Task to complete:
When you reach the line containing "all public functions", begin copying exactly, and keep going through the last line of the records below, copying nothing before it.

***** Records for this task *****

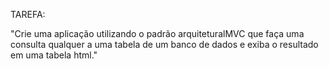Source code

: TAREFA:

"Crie uma aplicação utilizando o padrão arquiteturalMVC que faça uma consulta qualquer a uma tabela de um banco de dados e exiba o resultado em uma tabela html."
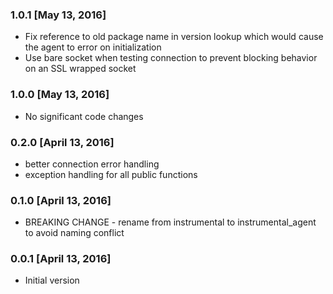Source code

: ### 1.0.1 [May 13, 2016]
* Fix reference to old package name in version lookup which would cause the agent to error on initialization
* Use bare socket when testing connection to prevent blocking behavior on an SSL wrapped socket

### 1.0.0 [May 13, 2016]
* No significant code changes

### 0.2.0 [April 13, 2016]
* better connection error handling
* exception handling for all public functions

### 0.1.0 [April 13, 2016]
* BREAKING CHANGE - rename from instrumental to instrumental_agent to avoid naming conflict

### 0.0.1 [April 13, 2016]
* Initial version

*****

Task result:
* exception handling for all public functions

### 0.1.0 [April 13, 2016]
* BREAKING CHANGE - rename from instrumental to instrumental_agent to avoid naming conflict

### 0.0.1 [April 13, 2016]
* Initial version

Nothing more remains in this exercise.